Sonntag, 10. August 2014

Viele Menschen oder wenig Elche?

Das ist im Moment keine Frage, über die ich mir wochenlang den Kopf zerbrechen muss. Ernüchtert sitze ich im Hotelzimmer (es ist keine Selbstverständlichkeit, dass dieses gross, angenehm, inklusive Strom, Warmwasser und WLAN ist) in Göteborg. Die letzten paar Hundert Meter der heutigen Reise waren überdurchschnittlich dichtestressig, das Navi hat ohne Vorwarnung (ok, wir waren schlecht vorbereitet) mitten durch Göteborg’s Fussgängerzone geführt.
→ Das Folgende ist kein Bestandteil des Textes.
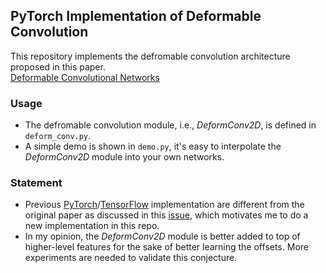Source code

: ## PyTorch Implementation of  Deformable Convolution  
This repository implements the defromable convolution architecture proposed in this paper.  
[Deformable Convolutional Networks](https://arxiv.org/abs/1703.06211)  

### Usage
* The defromable convolution module, i.e., *DeformConv2D*, is defined in `deform_conv.py`.  
* A simple demo is shown in `demo.py`, it's easy to interpolate the *DeformConv2D* module into your own networks.  

### Statement
* Previous [PyTorch](https://github.com/oeway/pytorch-deform-conv)/[TensorFlow](https://github.com/felixlaumon/deform-conv) implementation are different from the original paper as discussed in this [issue](https://github.com/felixlaumon/deform-conv/issues/4), which motivates me to do a new implementation in this repo.  
* In my opinion, the *DeformConv2D* module is better added to top of higher-level features for the sake of better learning the offsets. More experiments are needed to validate this conjecture.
Während der Hochsaison ist das ein zweifelhaftes Vergnügen, und zwar nicht nur für den Fahrer. 

Mittlerweile jedoch steht unser Auto inklusive Velos friedlich geparkt in der Hotelgarage und geniesst es, ausnahmsweise einmal auf der Schattenseite stehen zu dürfen.

Ganz im Gegensatz zu uns: Bis jetzt war die Stadt, mal ausgenommen von einem schmackhaften Sandwich, eher kein Genuss. Die vielen Menschen hier, der Lärm, die Baustellen, die Trams, die Busse, die Schiffe, von allem hat es zu viel, von den Elchen und Trollen hingegen zu wenig. Nach fünf Wochen absoluter Ruhe und fast totaler Einsamkeit dachte ich damals bei der Buchung von Göteborg, dass wir uns sicher nach Stadtgeruch und Menschengedränge sehnen. Ich hätte es besser wissen müssen… 
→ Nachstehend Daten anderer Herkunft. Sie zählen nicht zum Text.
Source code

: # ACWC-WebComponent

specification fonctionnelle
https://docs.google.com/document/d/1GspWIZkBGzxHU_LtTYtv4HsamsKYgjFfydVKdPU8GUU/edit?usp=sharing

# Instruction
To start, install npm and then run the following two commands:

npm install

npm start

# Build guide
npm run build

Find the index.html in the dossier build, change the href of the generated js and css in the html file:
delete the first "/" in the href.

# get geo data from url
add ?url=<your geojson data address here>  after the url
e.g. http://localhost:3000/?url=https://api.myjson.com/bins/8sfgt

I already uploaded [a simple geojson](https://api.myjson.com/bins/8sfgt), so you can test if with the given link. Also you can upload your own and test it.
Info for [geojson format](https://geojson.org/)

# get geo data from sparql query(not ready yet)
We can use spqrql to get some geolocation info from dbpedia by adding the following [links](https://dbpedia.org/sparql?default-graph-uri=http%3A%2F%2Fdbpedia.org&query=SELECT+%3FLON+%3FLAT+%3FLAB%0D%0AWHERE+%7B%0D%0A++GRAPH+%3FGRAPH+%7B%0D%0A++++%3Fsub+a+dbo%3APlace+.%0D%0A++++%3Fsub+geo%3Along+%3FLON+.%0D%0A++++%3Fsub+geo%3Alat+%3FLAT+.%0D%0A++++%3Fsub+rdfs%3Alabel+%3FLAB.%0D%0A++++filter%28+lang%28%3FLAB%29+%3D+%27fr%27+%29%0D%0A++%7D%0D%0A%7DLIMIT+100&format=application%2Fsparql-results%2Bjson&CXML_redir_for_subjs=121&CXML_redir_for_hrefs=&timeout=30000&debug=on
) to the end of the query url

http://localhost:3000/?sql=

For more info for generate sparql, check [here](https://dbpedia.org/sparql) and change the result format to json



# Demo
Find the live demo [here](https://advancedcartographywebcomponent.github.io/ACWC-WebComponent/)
Wir quälten uns durch die dichtgedrängten Gassen, durch die Saluhallen, an Gelaterias, typischen internationalen Modegeschäften, Pubs vorbei und schafften es immerhin bis zum Hafen, bevor wir völlig erledigt kapitulierten. Der Erschöpfungsgrund war nicht etwa die Anzahl Schritte oder die erklommenen Höhenmeter, sondern die unerwartete Reizüberflutung.
Nach einer kurzen Rast (Erholung ist zu viel gesagt) eilten wir zurück in den sicheren Hafen, sprich das ruhige Hotelzimmer, wo wir uns leicht irritiert der Frage stellen mussten: „Was machen wir nun mit dem Rest des Tages?“ Für Apéritif ist es noch zu früh, für das Abendessen sowieso, uns noch einmal in die Gassen wagen wäre eine Zumutung für unsere eingeschüchterten Seelen, also bleibt wohl nichts anderes übrig als Blog zu schreiben. Oder mich endlich den administrativen Herausforderungen widmen wie zum Beispiel Ticket für die Fähre Ausdrucken, die Einschiffungszeit Herausfinden, die Anfahrt zum richtigen Terminal Planen (diesmal hoffentlich ohne Fussgängerzone, obwohl ich befürchte, dass es keine Alternative dazu gibt), etc.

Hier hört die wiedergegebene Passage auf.